Records from a data source:

######

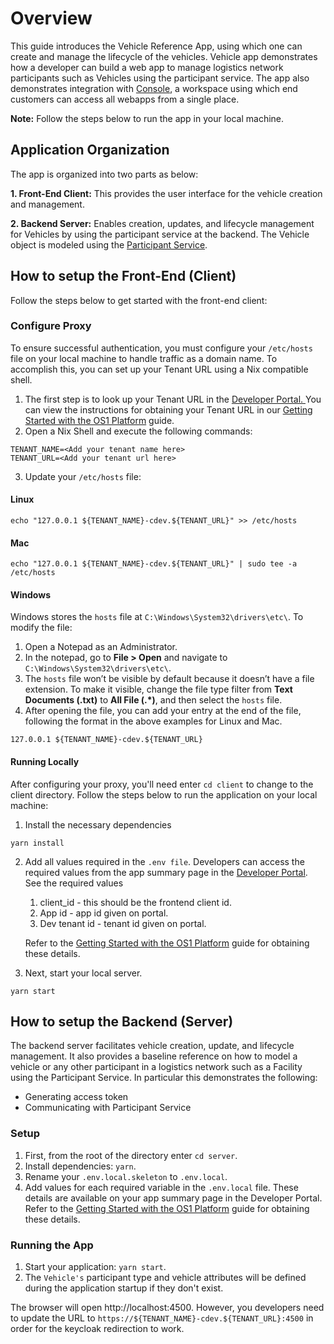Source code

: 
# **Overview**

This guide introduces the Vehicle Reference App, using which one can create and manage the lifecycle of the vehicles. Vehicle app demonstrates how a developer can build a web app to manage logistics network participants such as Vehicles using the participant service. The app also demonstrates integration with [Console](https://docs.getos1.com/docs/console-ui-overview), a workspace using which end customers can access all webapps from a single place. 

**Note:** Follow the steps below to run the app in your local machine. 


## **Application Organization**

The app is organized into two parts as below:

**1. Front-End Client:** This provides the user interface for the vehicle creation and management.

**2. Backend Server:** Enables creation, updates, and lifecycle management for Vehicles by using the participant service at the backend. The Vehicle object is modeled using the [Participant Service](https://docs.getos1.com/docs/creating-participants).


## **How to setup the Front-End (Client)**

Follow the steps below to get started with the front-end client:

### **Configure Proxy**

To ensure successful authentication, you must configure your  `/etc/hosts` file on your local machine to handle traffic as a domain name. To accomplish this, you can set up your Tenant URL using a Nix compatible shell.


1. The first step is to look up your Tenant URL in the [Developer Portal. ](https://portal.getos1.com/#/login)You can view the instructions for obtaining your Tenant URL in our [Getting Started with the OS1 Platform](https://docs.getos1.com/docs/getting-started-1#step-5-retrieving-and-using-your-platform-credentials) guide. 
2. Open a Nix Shell and execute the following commands:

```
TENANT_NAME=<Add your tenant name here>
TENANT_URL=<Add your tenant url here>
```
3. Update your `/etc/hosts` file:


#### Linux

```
echo "127.0.0.1 ${TENANT_NAME}-cdev.${TENANT_URL}" >> /etc/hosts
```

#### Mac

```
echo "127.0.0.1 ${TENANT_NAME}-cdev.${TENANT_URL}" | sudo tee -a /etc/hosts
```

#### Windows

Windows stores the `hosts` file at `C:\Windows\System32\drivers\etc\`. To modify the file:

1. Open a Notepad as an Administrator.
2. In the notepad, go to **File > Open** and navigate to `C:\Windows\System32\drivers\etc\`.
3. The `hosts` file won’t be visible by default because it doesn’t have a file extension. To make it visible, change the file type filter from **Text Documents (.txt)** to **All File (.*)**, and then select the `hosts` file. 
4. After opening the file, you can add your entry at the end of the file, following the format in the above examples for Linux and Mac.

```
127.0.0.1 ${TENANT_NAME}-cdev.${TENANT_URL}
```

#### **Running Locally**

After configuring your proxy, you'll need enter `cd client` to change to the client directory. Follow the steps below to run the application on your local machine:

1. Install the necessary dependencies

```
yarn install
```

2. Add all values required in the `.env file`. Developers can access the required values from the app summary page in the [Developer Portal](https://portal.getos1.com/#/login). See the required values
    1. client_id - this should be the frontend client id.
    2. App id - app id given on portal.
    3. Dev tenant id - tenant id given on portal.

	Refer to the [Getting Started with the OS1 Platform](https://docs.getos1.com/docs/getting-started-1#step-5-retrieving-and-using-your-platform-credentials) guide for obtaining these details.  

3. Next, start your local server. 

```
yarn start
```

## **How to setup the Backend (Server)**

The backend server facilitates vehicle creation, update, and lifecycle management. It also provides a baseline reference on how to model a vehicle or any other participant in a logistics network such as a Facility using the Participant Service. In particular this demonstrates the following:

* Generating access token
* Communicating with Participant Service

### **Setup**

1. First, from the root of the directory enter `cd server`.
2. Install dependencies: `yarn`.
3. Rename your `.env.local.skeleton` to `.env.local`.
4. Add values for each required variable in the `.env.local` file. These details are available on your app summary page in the Developer Portal. Refer to the [Getting Started with the OS1 Platform](https://docs.getos1.com/docs/getting-started-1#step-5-retrieving-and-using-your-platform-credentials) guide for obtaining these details.  

### **Running the App**

1. Start your application: `yarn start`.
2. The `Vehicle's` participant type and vehicle attributes will be defined during the application startup if they don't exist.

The browser will open http://localhost:4500. However, you developers need to update the URL to `https://${TENANT_NAME}-cdev.${TENANT_URL}:4500` in order for the keycloak redirection to work.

######

Once the pictures are set aside, write out each record exactly.

Source code

: 
# **Overview**

This guide introduces the Vehicle Reference App, using which one can create and manage the lifecycle of the vehicles. Vehicle app demonstrates how a developer can build a web app to manage logistics network participants such as Vehicles using the participant service. The app also demonstrates integration with [Console](https://docs.getos1.com/docs/console-ui-overview), a workspace using which end customers can access all webapps from a single place. 

**Note:** Follow the steps below to run the app in your local machine. 


## **Application Organization**

The app is organized into two parts as below:

**1. Front-End Client:** This provides the user interface for the vehicle creation and management.

**2. Backend Server:** Enables creation, updates, and lifecycle management for Vehicles by using the participant service at the backend. The Vehicle object is modeled using the [Participant Service](https://docs.getos1.com/docs/creating-participants).


## **How to setup the Front-End (Client)**

Follow the steps below to get started with the front-end client:

### **Configure Proxy**

To ensure successful authentication, you must configure your  `/etc/hosts` file on your local machine to handle traffic as a domain name. To accomplish this, you can set up your Tenant URL using a Nix compatible shell.


1. The first step is to look up your Tenant URL in the [Developer Portal. ](https://portal.getos1.com/#/login)You can view the instructions for obtaining your Tenant URL in our [Getting Started with the OS1 Platform](https://docs.getos1.com/docs/getting-started-1#step-5-retrieving-and-using-your-platform-credentials) guide. 
2. Open a Nix Shell and execute the following commands:

```
TENANT_NAME=<Add your tenant name here>
TENANT_URL=<Add your tenant url here>
```
3. Update your `/etc/hosts` file:


#### Linux

```
echo "127.0.0.1 ${TENANT_NAME}-cdev.${TENANT_URL}" >> /etc/hosts
```

#### Mac

```
echo "127.0.0.1 ${TENANT_NAME}-cdev.${TENANT_URL}" | sudo tee -a /etc/hosts
```

#### Windows

Windows stores the `hosts` file at `C:\Windows\System32\drivers\etc\`. To modify the file:

1. Open a Notepad as an Administrator.
2. In the notepad, go to **File > Open** and navigate to `C:\Windows\System32\drivers\etc\`.
3. The `hosts` file won’t be visible by default because it doesn’t have a file extension. To make it visible, change the file type filter from **Text Documents (.txt)** to **All File (.*)**, and then select the `hosts` file. 
4. After opening the file, you can add your entry at the end of the file, following the format in the above examples for Linux and Mac.

```
127.0.0.1 ${TENANT_NAME}-cdev.${TENANT_URL}
```

#### **Running Locally**

After configuring your proxy, you'll need enter `cd client` to change to the client directory. Follow the steps below to run the application on your local machine:

1. Install the necessary dependencies

```
yarn install
```

2. Add all values required in the `.env file`. Developers can access the required values from the app summary page in the [Developer Portal](https://portal.getos1.com/#/login). See the required values
    1. client_id - this should be the frontend client id.
    2. App id - app id given on portal.
    3. Dev tenant id - tenant id given on portal.

	Refer to the [Getting Started with the OS1 Platform](https://docs.getos1.com/docs/getting-started-1#step-5-retrieving-and-using-your-platform-credentials) guide for obtaining these details.  

3. Next, start your local server. 

```
yarn start
```

## **How to setup the Backend (Server)**

The backend server facilitates vehicle creation, update, and lifecycle management. It also provides a baseline reference on how to model a vehicle or any other participant in a logistics network such as a Facility using the Participant Service. In particular this demonstrates the following:

* Generating access token
* Communicating with Participant Service

### **Setup**

1. First, from the root of the directory enter `cd server`.
2. Install dependencies: `yarn`.
3. Rename your `.env.local.skeleton` to `.env.local`.
4. Add values for each required variable in the `.env.local` file. These details are available on your app summary page in the Developer Portal. Refer to the [Getting Started with the OS1 Platform](https://docs.getos1.com/docs/getting-started-1#step-5-retrieving-and-using-your-platform-credentials) guide for obtaining these details.  

### **Running the App**

1. Start your application: `yarn start`.
2. The `Vehicle's` participant type and vehicle attributes will be defined during the application startup if they don't exist.

The browser will open http://localhost:4500. However, you developers need to update the URL to `https://${TENANT_NAME}-cdev.${TENANT_URL}:4500` in order for the keycloak redirection to work.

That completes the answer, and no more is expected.